> [EXERCISE DETAILS] Would you print every entry exactly as it appears?

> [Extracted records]
★ ★ ★

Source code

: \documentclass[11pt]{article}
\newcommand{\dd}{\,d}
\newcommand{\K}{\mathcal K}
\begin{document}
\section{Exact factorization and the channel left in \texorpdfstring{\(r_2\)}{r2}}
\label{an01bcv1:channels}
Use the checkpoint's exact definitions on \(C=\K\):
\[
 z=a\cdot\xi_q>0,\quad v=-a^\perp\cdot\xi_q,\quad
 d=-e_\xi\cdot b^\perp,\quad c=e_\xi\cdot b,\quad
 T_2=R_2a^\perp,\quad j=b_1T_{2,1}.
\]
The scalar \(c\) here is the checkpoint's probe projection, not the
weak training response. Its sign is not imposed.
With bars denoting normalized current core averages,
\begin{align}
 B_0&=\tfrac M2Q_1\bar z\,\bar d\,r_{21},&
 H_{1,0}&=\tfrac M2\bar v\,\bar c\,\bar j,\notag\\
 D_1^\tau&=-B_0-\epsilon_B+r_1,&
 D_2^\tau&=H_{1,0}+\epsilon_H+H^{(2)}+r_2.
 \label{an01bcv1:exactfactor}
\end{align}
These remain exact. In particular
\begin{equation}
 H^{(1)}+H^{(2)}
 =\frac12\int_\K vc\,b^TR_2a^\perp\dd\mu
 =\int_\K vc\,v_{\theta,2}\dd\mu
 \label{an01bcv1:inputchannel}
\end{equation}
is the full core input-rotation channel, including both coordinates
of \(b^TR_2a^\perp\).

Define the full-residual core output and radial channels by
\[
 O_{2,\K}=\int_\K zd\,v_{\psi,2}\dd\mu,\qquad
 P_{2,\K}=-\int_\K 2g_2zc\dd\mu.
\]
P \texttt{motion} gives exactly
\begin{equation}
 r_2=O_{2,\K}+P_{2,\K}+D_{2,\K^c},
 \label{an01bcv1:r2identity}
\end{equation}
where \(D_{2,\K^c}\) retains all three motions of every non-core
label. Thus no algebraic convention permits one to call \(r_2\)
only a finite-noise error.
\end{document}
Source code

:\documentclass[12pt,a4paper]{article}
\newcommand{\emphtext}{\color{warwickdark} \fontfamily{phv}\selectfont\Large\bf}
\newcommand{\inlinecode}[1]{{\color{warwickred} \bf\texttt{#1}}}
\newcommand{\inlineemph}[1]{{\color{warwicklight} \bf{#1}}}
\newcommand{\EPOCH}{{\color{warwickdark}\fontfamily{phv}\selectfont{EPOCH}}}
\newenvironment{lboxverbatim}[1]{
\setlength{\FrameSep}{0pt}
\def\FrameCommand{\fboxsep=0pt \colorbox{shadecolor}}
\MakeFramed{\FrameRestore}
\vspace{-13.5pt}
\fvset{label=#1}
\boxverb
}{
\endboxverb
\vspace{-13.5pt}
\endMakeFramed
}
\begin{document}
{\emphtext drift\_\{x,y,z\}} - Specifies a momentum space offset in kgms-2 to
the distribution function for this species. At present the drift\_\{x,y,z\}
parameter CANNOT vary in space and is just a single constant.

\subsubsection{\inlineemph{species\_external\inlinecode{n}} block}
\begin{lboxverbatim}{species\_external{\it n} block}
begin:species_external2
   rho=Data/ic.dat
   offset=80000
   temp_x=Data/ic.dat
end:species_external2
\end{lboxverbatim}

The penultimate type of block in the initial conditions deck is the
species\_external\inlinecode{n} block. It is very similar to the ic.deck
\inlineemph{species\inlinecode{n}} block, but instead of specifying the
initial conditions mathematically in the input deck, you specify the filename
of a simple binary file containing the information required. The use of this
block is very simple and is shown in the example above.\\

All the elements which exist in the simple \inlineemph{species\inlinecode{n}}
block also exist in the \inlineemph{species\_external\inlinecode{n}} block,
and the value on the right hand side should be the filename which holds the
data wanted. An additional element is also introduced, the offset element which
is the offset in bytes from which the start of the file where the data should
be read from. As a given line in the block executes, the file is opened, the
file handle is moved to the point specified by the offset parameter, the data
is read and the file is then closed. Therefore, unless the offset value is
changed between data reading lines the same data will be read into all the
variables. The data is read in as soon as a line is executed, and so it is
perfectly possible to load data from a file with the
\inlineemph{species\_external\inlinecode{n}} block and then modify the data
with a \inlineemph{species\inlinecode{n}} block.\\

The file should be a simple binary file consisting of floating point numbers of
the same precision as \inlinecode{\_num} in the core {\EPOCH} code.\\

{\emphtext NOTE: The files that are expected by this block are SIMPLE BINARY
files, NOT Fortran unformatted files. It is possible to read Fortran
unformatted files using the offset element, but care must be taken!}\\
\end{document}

★ ★ ★

> [WRITTEN SOLUTION]
Source code

: \documentclass[11pt]{article}
\newcommand{\dd}{\,d}
\newcommand{\K}{\mathcal K}
\begin{document}
\section{Exact factorization and the channel left in \texorpdfstring{\(r_2\)}{r2}}
\label{an01bcv1:channels}
Use the checkpoint's exact definitions on \(C=\K\):
\[
 z=a\cdot\xi_q>0,\quad v=-a^\perp\cdot\xi_q,\quad
 d=-e_\xi\cdot b^\perp,\quad c=e_\xi\cdot b,\quad
 T_2=R_2a^\perp,\quad j=b_1T_{2,1}.
\]
The scalar \(c\) here is the checkpoint's probe projection, not the
weak training response. Its sign is not imposed.
With bars denoting normalized current core averages,
\begin{align}
 B_0&=\tfrac M2Q_1\bar z\,\bar d\,r_{21},&
 H_{1,0}&=\tfrac M2\bar v\,\bar c\,\bar j,\notag\\
 D_1^\tau&=-B_0-\epsilon_B+r_1,&
 D_2^\tau&=H_{1,0}+\epsilon_H+H^{(2)}+r_2.
 \label{an01bcv1:exactfactor}
\end{align}
These remain exact. In particular
\begin{equation}
 H^{(1)}+H^{(2)}
 =\frac12\int_\K vc\,b^TR_2a^\perp\dd\mu
 =\int_\K vc\,v_{\theta,2}\dd\mu
 \label{an01bcv1:inputchannel}
\end{equation}
is the full core input-rotation channel, including both coordinates
of \(b^TR_2a^\perp\).

Define the full-residual core output and radial channels by
\[
 O_{2,\K}=\int_\K zd\,v_{\psi,2}\dd\mu,\qquad
 P_{2,\K}=-\int_\K 2g_2zc\dd\mu.
\]
P \texttt{motion} gives exactly
\begin{equation}
 r_2=O_{2,\K}+P_{2,\K}+D_{2,\K^c},
 \label{an01bcv1:r2identity}
\end{equation}
where \(D_{2,\K^c}\) retains all three motions of every non-core
label. Thus no algebraic convention permits one to call \(r_2\)
only a finite-noise error.
\end{document}
Source code

:\documentclass[12pt,a4paper]{article}
\newcommand{\emphtext}{\color{warwickdark} \fontfamily{phv}\selectfont\Large\bf}
\newcommand{\inlinecode}[1]{{\color{warwickred} \bf\texttt{#1}}}
\newcommand{\inlineemph}[1]{{\color{warwicklight} \bf{#1}}}
\newcommand{\EPOCH}{{\color{warwickdark}\fontfamily{phv}\selectfont{EPOCH}}}
\newenvironment{lboxverbatim}[1]{
\setlength{\FrameSep}{0pt}
\def\FrameCommand{\fboxsep=0pt \colorbox{shadecolor}}
\MakeFramed{\FrameRestore}
\vspace{-13.5pt}
\fvset{label=#1}
\boxverb
}{
\endboxverb
\vspace{-13.5pt}
\endMakeFramed
}
\begin{document}
{\emphtext drift\_\{x,y,z\}} - Specifies a momentum space offset in kgms-2 to
the distribution function for this species. At present the drift\_\{x,y,z\}
parameter CANNOT vary in space and is just a single constant.

\subsubsection{\inlineemph{species\_external\inlinecode{n}} block}
\begin{lboxverbatim}{species\_external{\it n} block}
begin:species_external2
   rho=Data/ic.dat
   offset=80000
   temp_x=Data/ic.dat
end:species_external2
\end{lboxverbatim}

The penultimate type of block in the initial conditions deck is the
species\_external\inlinecode{n} block. It is very similar to the ic.deck
\inlineemph{species\inlinecode{n}} block, but instead of specifying the
initial conditions mathematically in the input deck, you specify the filename
of a simple binary file containing the information required. The use of this
block is very simple and is shown in the example above.\\

All the elements which exist in the simple \inlineemph{species\inlinecode{n}}
block also exist in the \inlineemph{species\_external\inlinecode{n}} block,
and the value on the right hand side should be the filename which holds the
data wanted. An additional element is also introduced, the offset element which
is the offset in bytes from which the start of the file where the data should
be read from. As a given line in the block executes, the file is opened, the
file handle is moved to the point specified by the offset parameter, the data
is read and the file is then closed. Therefore, unless the offset value is
changed between data reading lines the same data will be read into all the
variables. The data is read in as soon as a line is executed, and so it is
perfectly possible to load data from a file with the
\inlineemph{species\_external\inlinecode{n}} block and then modify the data
with a \inlineemph{species\inlinecode{n}} block.\\

The file should be a simple binary file consisting of floating point numbers of
the same precision as \inlinecode{\_num} in the core {\EPOCH} code.\\

{\emphtext NOTE: The files that are expected by this block are SIMPLE BINARY
files, NOT Fortran unformatted files. It is possible to read Fortran
unformatted files using the offset element, but care must be taken!}\\
\end{document}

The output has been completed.